**WHAT THE TASK REQUIRES**.
Among the lines below, return each one that contains the word "Estrutura".

**AVAILABLE RECORDS**.
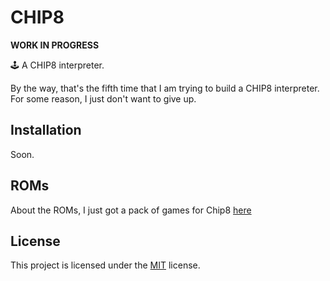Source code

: # CHIP8
**WORK IN PROGRESS**

:joystick: A CHIP8 interpreter.

By the way, that's the fifth time that I am trying to build a CHIP8 interpreter. For some reason, I just don't
want to give up.

## Installation
Soon.

## ROMs
About the ROMs, I just got a pack of games for Chip8 [here](https://www.zophar.net/pdroms/chip8/chip-8-games-pack.html)

## License
This project is licensed under the [MIT](LICENSE) license.
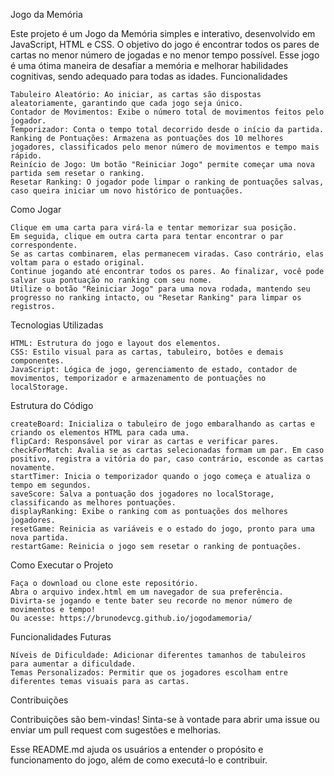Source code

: Jogo da Memória

Este projeto é um Jogo da Memória simples e interativo, desenvolvido em JavaScript, HTML e CSS. O objetivo do jogo é encontrar todos os pares de cartas no menor número de jogadas e no menor tempo possível. Esse jogo é uma ótima maneira de desafiar a memória e melhorar habilidades cognitivas, sendo adequado para todas as idades.
Funcionalidades

    Tabuleiro Aleatório: Ao iniciar, as cartas são dispostas aleatoriamente, garantindo que cada jogo seja único.
    Contador de Movimentos: Exibe o número total de movimentos feitos pelo jogador.
    Temporizador: Conta o tempo total decorrido desde o início da partida.
    Ranking de Pontuações: Armazena as pontuações dos 10 melhores jogadores, classificados pelo menor número de movimentos e tempo mais rápido.
    Reinício de Jogo: Um botão "Reiniciar Jogo" permite começar uma nova partida sem resetar o ranking.
    Resetar Ranking: O jogador pode limpar o ranking de pontuações salvas, caso queira iniciar um novo histórico de pontuações.

Como Jogar

    Clique em uma carta para virá-la e tentar memorizar sua posição.
    Em seguida, clique em outra carta para tentar encontrar o par correspondente.
    Se as cartas combinarem, elas permanecem viradas. Caso contrário, elas voltam para o estado original.
    Continue jogando até encontrar todos os pares. Ao finalizar, você pode salvar sua pontuação no ranking com seu nome.
    Utilize o botão "Reiniciar Jogo" para uma nova rodada, mantendo seu progresso no ranking intacto, ou "Resetar Ranking" para limpar os registros.

Tecnologias Utilizadas

    HTML: Estrutura do jogo e layout dos elementos.
    CSS: Estilo visual para as cartas, tabuleiro, botões e demais componentes.
    JavaScript: Lógica de jogo, gerenciamento de estado, contador de movimentos, temporizador e armazenamento de pontuações no localStorage.

Estrutura do Código

    createBoard: Inicializa o tabuleiro de jogo embaralhando as cartas e criando os elementos HTML para cada uma.
    flipCard: Responsável por virar as cartas e verificar pares.
    checkForMatch: Avalia se as cartas selecionadas formam um par. Em caso positivo, registra a vitória do par, caso contrário, esconde as cartas novamente.
    startTimer: Inicia o temporizador quando o jogo começa e atualiza o tempo em segundos.
    saveScore: Salva a pontuação dos jogadores no localStorage, classificando as melhores pontuações.
    displayRanking: Exibe o ranking com as pontuações dos melhores jogadores.
    resetGame: Reinicia as variáveis e o estado do jogo, pronto para uma nova partida.
    restartGame: Reinicia o jogo sem resetar o ranking de pontuações.

Como Executar o Projeto

    Faça o download ou clone este repositório.
    Abra o arquivo index.html em um navegador de sua preferência.
    Divirta-se jogando e tente bater seu recorde no menor número de movimentos e tempo!
    Ou acesse: https://brunodevcg.github.io/jogodamemoria/

Funcionalidades Futuras

    Níveis de Dificuldade: Adicionar diferentes tamanhos de tabuleiros para aumentar a dificuldade.
    Temas Personalizados: Permitir que os jogadores escolham entre diferentes temas visuais para as cartas.

Contribuições

Contribuições são bem-vindas! Sinta-se à vontade para abrir uma issue ou enviar um pull request com sugestões e melhorias.

Esse README.md ajuda os usuários a entender o propósito e funcionamento do jogo, além de como executá-lo e contribuir.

**TASK ANSWER**.
    HTML: Estrutura do jogo e layout dos elementos.
Estrutura do Código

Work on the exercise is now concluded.